Start-up is a test match not a T-20 | Sunday Observer

Start-up is a test match not a T-20

10 September, 2017
 Rajan Anandan
Rajan Anandan

Rajan Anandan, vice-president and managing director of Google, South-East Asia and India wants Sri Lanka to be a top-10 destination for startups in the world over the next 10 years.

In Sri Lanka, he has set up Blue Ocean Ventures, a venture capital firm, with his friend Prajeeth Balasubramaniam to develop the start-up ecosystem with a Rs 1.5 billion fund dedicated to investing in Sri Lankan technology startups.

“For Sri Lanka to continue to develop and become a middle income country, the country will need to create a large number of high value jobs and these can only be created by entrepreneurs who build large new businesses,” he says.

He is also confident that the biggest financial services company in Sri Lanka in 2030 will be a one that the country has not even heard of yet.

A Sri Lankan, Anandan is the second son of the late swimming champion V.S. Kumar Anandan, a Guinness World Record holder who was best known for crossing the Palk Strait from Sri Lanka to India and back in 51 hours, in 1971.

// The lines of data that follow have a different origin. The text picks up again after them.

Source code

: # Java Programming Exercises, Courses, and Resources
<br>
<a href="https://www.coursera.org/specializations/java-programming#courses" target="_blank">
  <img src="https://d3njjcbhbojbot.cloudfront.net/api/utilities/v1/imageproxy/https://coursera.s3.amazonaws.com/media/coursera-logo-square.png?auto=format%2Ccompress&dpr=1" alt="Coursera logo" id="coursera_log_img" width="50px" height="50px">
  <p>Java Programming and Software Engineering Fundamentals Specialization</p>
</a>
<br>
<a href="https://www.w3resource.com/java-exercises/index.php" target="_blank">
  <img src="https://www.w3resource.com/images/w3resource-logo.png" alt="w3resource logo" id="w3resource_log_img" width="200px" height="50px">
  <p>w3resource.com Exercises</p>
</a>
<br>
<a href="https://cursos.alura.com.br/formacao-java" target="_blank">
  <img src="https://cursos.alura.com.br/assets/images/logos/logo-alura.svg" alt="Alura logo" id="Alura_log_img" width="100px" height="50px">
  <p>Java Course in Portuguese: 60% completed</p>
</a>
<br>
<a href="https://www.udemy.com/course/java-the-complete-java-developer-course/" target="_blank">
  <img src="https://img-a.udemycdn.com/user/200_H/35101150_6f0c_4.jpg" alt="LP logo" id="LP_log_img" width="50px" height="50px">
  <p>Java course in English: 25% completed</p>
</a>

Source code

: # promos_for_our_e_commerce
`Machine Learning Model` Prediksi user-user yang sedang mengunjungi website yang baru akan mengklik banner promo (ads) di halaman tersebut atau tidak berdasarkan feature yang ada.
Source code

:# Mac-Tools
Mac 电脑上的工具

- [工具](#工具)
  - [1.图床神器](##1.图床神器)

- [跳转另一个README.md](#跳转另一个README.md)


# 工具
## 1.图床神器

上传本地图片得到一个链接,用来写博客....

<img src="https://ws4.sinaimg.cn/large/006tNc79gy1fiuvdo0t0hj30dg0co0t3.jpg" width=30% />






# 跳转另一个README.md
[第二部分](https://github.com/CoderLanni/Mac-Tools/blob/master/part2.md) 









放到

In an exclusive email interview (he is currently in the US) with the Sunday Observer, Anandan answers our questions on how to build the next generation of Sri Lankan start ups and how he would continue to invest in the sector in an effort to build large global businesses from Lanka.


Q: Could you describe your present role as the MD for Google India?

A: I lead Google’s business in India and South East Asia (SEA). This is a region with over two billion people and over 600 million internet users. India and SEA combined is the fastest growing internet region in the world and I am responsible for Google’s sales and operations across this region.

Q: What is your current interest in Sri Lanka? What are the projects that you are involved in, at present?

A: I was born in Sri Lanka and left Sri Lanka in the late 80s to attend university in the US. After spending almost 20 years in the US, I moved to India about 10 years ago. Over the past 10 years I have been a very active angel investor in early stage technology companies in India.

I have always been keen to engage deeply with Sri Lanka (my mother Manel Anandan lives in Colombo) and in 2010, together with Prajeeth Balasubramaniam we embarked on trying to help build a startup ecosystem in Sri Lanka. I have been deeply involved in the Sri Lankan tech startup ecosystem since about 2010. In 2016, we launched Sri Lanka’s first Venture Capital fund BOVCapital. BOVCapital is a Rs 1.5 billion fund dedicated to investing in Sri Lankan technology startups.

Q: You are known as a champion of entrepreneurship promotion. How did you get into this area? Why it is important to promote entrepreneurship among youngsters?

A: I have been investing in technology startups since the early 1990s. I graduated from MIT and Stanford (in the US) and many of my friends are entrepreneurs and I invested in some of their companies.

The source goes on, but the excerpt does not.